> WHAT TO WORK ON
Copy each line from the data that has the word "want" in it.

_ _ _ _ _

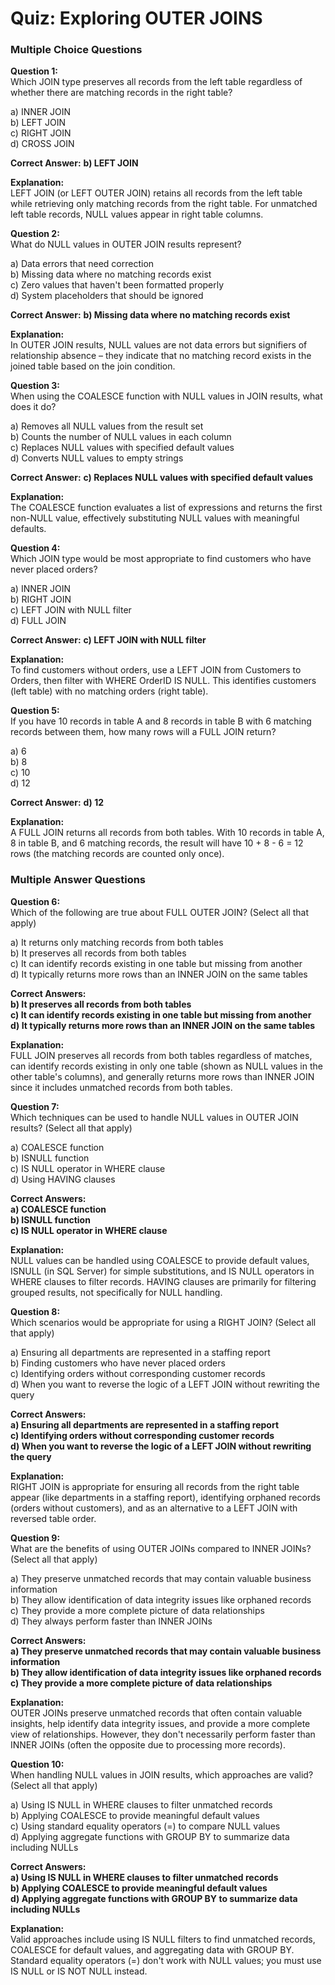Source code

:# Quiz: Exploring OUTER JOINS

### Multiple Choice Questions

**Question 1:**  
Which JOIN type preserves all records from the left table regardless of whether there are matching records in the right table?

a) INNER JOIN  
b) LEFT JOIN  
c) RIGHT JOIN  
d) CROSS JOIN  

**Correct Answer:** **b) LEFT JOIN**  

**Explanation:**  
LEFT JOIN (or LEFT OUTER JOIN) retains all records from the left table while retrieving only matching records from the right table. For unmatched left table records, NULL values appear in right table columns.

**Question 2:**  
What do NULL values in OUTER JOIN results represent?

a) Data errors that need correction  
b) Missing data where no matching records exist  
c) Zero values that haven't been formatted properly  
d) System placeholders that should be ignored  

**Correct Answer:** **b) Missing data where no matching records exist**  

**Explanation:**  
In OUTER JOIN results, NULL values are not data errors but signifiers of relationship absence – they indicate that no matching record exists in the joined table based on the join condition.

**Question 3:**  
When using the COALESCE function with NULL values in JOIN results, what does it do?

a) Removes all NULL values from the result set  
b) Counts the number of NULL values in each column  
c) Replaces NULL values with specified default values  
d) Converts NULL values to empty strings  

**Correct Answer:** **c) Replaces NULL values with specified default values**  

**Explanation:**  
The COALESCE function evaluates a list of expressions and returns the first non-NULL value, effectively substituting NULL values with meaningful defaults.

**Question 4:**  
Which JOIN type would be most appropriate to find customers who have never placed orders?

a) INNER JOIN  
b) RIGHT JOIN  
c) LEFT JOIN with NULL filter  
d) FULL JOIN  

**Correct Answer:** **c) LEFT JOIN with NULL filter**  

**Explanation:**  
To find customers without orders, use a LEFT JOIN from Customers to Orders, then filter with WHERE OrderID IS NULL. This identifies customers (left table) with no matching orders (right table).

**Question 5:**  
If you have 10 records in table A and 8 records in table B with 6 matching records between them, how many rows will a FULL JOIN return?

a) 6  
b) 8  
c) 10  
d) 12  

**Correct Answer:** **d) 12**  

**Explanation:**  
A FULL JOIN returns all records from both tables. With 10 records in table A, 8 in table B, and 6 matching records, the result will have 10 + 8 - 6 = 12 rows (the matching records are counted only once).

### Multiple Answer Questions

**Question 6:**  
Which of the following are true about FULL OUTER JOIN? (Select all that apply)

a) It returns only matching records from both tables  
b) It preserves all records from both tables  
c) It can identify records existing in one table but missing from another  
d) It typically returns more rows than an INNER JOIN on the same tables  

**Correct Answers:**  
**b) It preserves all records from both tables**  
**c) It can identify records existing in one table but missing from another**  
**d) It typically returns more rows than an INNER JOIN on the same tables**  

**Explanation:**  
FULL JOIN preserves all records from both tables regardless of matches, can identify records existing in only one table (shown as NULL values in the other table's columns), and generally returns more rows than INNER JOIN since it includes unmatched records from both tables.

**Question 7:**  
Which techniques can be used to handle NULL values in OUTER JOIN results? (Select all that apply)

a) COALESCE function  
b) ISNULL function  
c) IS NULL operator in WHERE clause  
d) Using HAVING clauses  

**Correct Answers:**  
**a) COALESCE function**  
**b) ISNULL function**  
**c) IS NULL operator in WHERE clause**  

**Explanation:**  
NULL values can be handled using COALESCE to provide default values, ISNULL (in SQL Server) for simple substitutions, and IS NULL operators in WHERE clauses to filter records. HAVING clauses are primarily for filtering grouped results, not specifically for NULL handling.

**Question 8:**  
Which scenarios would be appropriate for using a RIGHT JOIN? (Select all that apply)

a) Ensuring all departments are represented in a staffing report  
b) Finding customers who have never placed orders  
c) Identifying orders without corresponding customer records  
d) When you want to reverse the logic of a LEFT JOIN without rewriting the query  

**Correct Answers:**  
**a) Ensuring all departments are represented in a staffing report**  
**c) Identifying orders without corresponding customer records**  
**d) When you want to reverse the logic of a LEFT JOIN without rewriting the query**  

**Explanation:**  
RIGHT JOIN is appropriate for ensuring all records from the right table appear (like departments in a staffing report), identifying orphaned records (orders without customers), and as an alternative to a LEFT JOIN with reversed table order.

**Question 9:**  
What are the benefits of using OUTER JOINs compared to INNER JOINs? (Select all that apply)

a) They preserve unmatched records that may contain valuable business information  
b) They allow identification of data integrity issues like orphaned records  
c) They provide a more complete picture of data relationships  
d) They always perform faster than INNER JOINs  

**Correct Answers:**  
**a) They preserve unmatched records that may contain valuable business information**  
**b) They allow identification of data integrity issues like orphaned records**  
**c) They provide a more complete picture of data relationships**  

**Explanation:**  
OUTER JOINs preserve unmatched records that often contain valuable insights, help identify data integrity issues, and provide a more complete view of relationships. However, they don't necessarily perform faster than INNER JOINs (often the opposite due to processing more records).

**Question 10:**  
When handling NULL values in JOIN results, which approaches are valid? (Select all that apply)

a) Using IS NULL in WHERE clauses to filter unmatched records  
b) Applying COALESCE to provide meaningful default values  
c) Using standard equality operators (=) to compare NULL values  
d) Applying aggregate functions with GROUP BY to summarize data including NULLs  

**Correct Answers:**  
**a) Using IS NULL in WHERE clauses to filter unmatched records**  
**b) Applying COALESCE to provide meaningful default values**  
**d) Applying aggregate functions with GROUP BY to summarize data including NULLs**  

**Explanation:**  
Valid approaches include using IS NULL filters to find unmatched records, COALESCE for default values, and aggregating data with GROUP BY. Standard equality operators (=) don't work with NULL values; you must use IS NULL or IS NOT NULL instead.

_ _ _ _ _

> OUTPUT
d) When you want to reverse the logic of a LEFT JOIN without rewriting the query  
**d) When you want to reverse the logic of a LEFT JOIN without rewriting the query**  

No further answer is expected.